Problem requirements ->
Scan the records below for the line containing "structure containing two" and the line containing "the end of the memory". Copy both, plus every line between, exactly.

====== Exercise inputs ======

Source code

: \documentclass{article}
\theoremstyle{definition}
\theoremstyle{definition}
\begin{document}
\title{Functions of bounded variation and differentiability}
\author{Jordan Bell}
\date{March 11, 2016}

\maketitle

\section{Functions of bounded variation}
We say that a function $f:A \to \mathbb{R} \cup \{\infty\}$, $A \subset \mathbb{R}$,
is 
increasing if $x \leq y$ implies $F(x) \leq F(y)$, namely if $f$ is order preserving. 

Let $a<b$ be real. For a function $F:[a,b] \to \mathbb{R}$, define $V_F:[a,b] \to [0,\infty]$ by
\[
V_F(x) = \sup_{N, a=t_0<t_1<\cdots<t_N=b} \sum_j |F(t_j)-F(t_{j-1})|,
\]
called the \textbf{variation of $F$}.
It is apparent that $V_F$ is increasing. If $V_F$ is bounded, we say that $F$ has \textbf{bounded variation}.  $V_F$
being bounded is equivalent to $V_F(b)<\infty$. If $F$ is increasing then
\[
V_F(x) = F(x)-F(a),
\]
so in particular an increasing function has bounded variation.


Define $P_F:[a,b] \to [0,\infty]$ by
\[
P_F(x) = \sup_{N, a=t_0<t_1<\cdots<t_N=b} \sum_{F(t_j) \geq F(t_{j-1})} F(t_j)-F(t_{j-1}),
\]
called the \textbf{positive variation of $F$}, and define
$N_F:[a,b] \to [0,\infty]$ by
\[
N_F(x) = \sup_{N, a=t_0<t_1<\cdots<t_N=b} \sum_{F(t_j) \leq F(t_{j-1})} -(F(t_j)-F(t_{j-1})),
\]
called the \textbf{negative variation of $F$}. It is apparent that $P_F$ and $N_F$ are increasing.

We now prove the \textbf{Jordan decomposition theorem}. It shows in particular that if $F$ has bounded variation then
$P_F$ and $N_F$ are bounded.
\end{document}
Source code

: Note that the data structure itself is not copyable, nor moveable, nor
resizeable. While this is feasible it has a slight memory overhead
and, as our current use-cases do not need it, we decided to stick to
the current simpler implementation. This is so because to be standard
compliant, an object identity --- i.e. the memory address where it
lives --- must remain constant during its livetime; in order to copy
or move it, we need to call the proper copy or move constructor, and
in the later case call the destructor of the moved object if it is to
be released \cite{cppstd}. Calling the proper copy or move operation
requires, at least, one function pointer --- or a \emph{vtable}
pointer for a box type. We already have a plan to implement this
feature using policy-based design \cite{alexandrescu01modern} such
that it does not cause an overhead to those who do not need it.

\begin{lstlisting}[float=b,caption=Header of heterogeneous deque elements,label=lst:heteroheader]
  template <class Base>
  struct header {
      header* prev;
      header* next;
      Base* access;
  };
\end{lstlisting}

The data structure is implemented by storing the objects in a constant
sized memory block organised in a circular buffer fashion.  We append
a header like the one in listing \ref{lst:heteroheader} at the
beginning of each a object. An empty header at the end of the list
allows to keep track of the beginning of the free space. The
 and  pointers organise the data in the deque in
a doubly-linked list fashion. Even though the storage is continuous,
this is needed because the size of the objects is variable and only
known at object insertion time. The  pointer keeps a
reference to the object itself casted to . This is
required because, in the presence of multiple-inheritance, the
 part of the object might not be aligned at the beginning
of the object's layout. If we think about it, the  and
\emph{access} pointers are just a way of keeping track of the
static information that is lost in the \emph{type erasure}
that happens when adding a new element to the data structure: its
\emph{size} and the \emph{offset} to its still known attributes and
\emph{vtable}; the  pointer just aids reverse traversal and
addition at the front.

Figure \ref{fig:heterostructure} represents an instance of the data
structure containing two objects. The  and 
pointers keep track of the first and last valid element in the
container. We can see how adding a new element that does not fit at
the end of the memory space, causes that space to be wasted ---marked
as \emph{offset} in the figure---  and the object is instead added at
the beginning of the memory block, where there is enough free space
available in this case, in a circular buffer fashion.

======

Result for this exercise ->
structure containing two objects. The  and 
pointers keep track of the first and last valid element in the
container. We can see how adding a new element that does not fit at
the end of the memory space, causes that space to be wasted ---marked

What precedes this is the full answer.